[What to work on]:
Write out the line that contains "## Execução", then every following line to the end of the records below, with no other lines and no changes.

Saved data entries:

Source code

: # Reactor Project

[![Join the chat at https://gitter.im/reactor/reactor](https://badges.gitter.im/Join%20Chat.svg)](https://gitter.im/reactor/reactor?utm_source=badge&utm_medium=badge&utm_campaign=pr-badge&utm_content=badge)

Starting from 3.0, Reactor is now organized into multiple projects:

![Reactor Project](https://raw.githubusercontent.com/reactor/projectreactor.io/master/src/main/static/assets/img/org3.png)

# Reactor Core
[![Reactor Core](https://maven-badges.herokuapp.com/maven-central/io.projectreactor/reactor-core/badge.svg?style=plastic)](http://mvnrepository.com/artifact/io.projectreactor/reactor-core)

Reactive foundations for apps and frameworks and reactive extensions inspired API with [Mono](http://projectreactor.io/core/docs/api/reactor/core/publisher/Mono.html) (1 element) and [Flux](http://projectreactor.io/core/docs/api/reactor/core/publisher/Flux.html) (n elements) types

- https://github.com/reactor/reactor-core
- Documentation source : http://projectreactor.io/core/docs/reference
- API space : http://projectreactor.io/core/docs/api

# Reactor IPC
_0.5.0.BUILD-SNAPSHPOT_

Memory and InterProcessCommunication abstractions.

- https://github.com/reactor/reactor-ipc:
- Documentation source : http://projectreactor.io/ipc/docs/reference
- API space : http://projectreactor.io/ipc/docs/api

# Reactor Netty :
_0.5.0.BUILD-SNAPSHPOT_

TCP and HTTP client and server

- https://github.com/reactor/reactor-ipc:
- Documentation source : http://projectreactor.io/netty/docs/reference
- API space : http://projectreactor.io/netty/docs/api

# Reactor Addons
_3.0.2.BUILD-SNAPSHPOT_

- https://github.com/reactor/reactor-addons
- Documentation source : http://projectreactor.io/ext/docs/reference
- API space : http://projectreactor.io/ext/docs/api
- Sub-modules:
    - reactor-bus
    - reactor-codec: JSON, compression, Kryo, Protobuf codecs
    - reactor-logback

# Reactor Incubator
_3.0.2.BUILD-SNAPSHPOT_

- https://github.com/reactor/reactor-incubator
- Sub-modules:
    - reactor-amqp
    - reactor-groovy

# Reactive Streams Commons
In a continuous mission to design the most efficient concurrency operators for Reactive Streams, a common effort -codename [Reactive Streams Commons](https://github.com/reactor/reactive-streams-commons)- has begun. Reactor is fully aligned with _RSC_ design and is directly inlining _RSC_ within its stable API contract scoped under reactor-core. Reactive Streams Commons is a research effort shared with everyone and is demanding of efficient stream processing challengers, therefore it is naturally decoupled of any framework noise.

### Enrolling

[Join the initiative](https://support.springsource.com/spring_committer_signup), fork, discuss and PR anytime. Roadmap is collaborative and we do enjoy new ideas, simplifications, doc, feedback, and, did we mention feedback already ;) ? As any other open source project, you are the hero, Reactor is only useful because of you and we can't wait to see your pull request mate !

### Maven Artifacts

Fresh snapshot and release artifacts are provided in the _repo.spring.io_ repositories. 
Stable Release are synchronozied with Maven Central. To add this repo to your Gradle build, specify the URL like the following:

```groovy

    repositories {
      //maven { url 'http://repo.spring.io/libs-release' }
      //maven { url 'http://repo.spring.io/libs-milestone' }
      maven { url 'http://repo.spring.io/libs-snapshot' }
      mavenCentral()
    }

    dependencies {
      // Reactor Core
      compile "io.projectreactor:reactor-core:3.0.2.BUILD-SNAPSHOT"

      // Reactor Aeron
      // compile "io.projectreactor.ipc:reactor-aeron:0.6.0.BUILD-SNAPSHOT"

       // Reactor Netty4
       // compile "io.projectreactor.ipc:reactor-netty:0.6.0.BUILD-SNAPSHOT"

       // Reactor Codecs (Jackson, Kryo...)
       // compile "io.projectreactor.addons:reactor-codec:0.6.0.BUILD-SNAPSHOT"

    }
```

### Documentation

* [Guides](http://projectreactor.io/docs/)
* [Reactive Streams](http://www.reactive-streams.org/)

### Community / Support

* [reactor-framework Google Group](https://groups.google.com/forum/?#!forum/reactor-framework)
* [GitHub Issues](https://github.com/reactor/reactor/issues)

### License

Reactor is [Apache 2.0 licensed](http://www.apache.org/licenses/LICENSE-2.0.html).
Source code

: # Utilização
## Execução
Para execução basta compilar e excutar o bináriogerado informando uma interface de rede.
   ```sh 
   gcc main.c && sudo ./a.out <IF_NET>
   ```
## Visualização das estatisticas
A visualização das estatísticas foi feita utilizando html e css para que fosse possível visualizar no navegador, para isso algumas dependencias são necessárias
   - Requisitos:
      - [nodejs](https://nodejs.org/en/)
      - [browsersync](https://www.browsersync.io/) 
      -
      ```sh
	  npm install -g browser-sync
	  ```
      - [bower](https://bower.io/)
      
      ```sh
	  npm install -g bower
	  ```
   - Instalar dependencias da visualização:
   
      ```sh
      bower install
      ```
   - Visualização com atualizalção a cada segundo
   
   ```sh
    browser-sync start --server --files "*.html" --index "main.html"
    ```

[Expected answer]:
## Execução
Para execução basta compilar e excutar o bináriogerado informando uma interface de rede.
   ```sh 
   gcc main.c && sudo ./a.out <IF_NET>
   ```
## Visualização das estatisticas
A visualização das estatísticas foi feita utilizando html e css para que fosse possível visualizar no navegador, para isso algumas dependencias são necessárias
   - Requisitos:
      - [nodejs](https://nodejs.org/en/)
      - [browsersync](https://www.browsersync.io/) 
      -
      ```sh
	  npm install -g browser-sync
	  ```
      - [bower](https://bower.io/)
      
      ```sh
	  npm install -g bower
	  ```
   - Instalar dependencias da visualização:
   
      ```sh
      bower install
      ```
   - Visualização com atualizalção a cada segundo
   
   ```sh
    browser-sync start --server --files "*.html" --index "main.html"
    ```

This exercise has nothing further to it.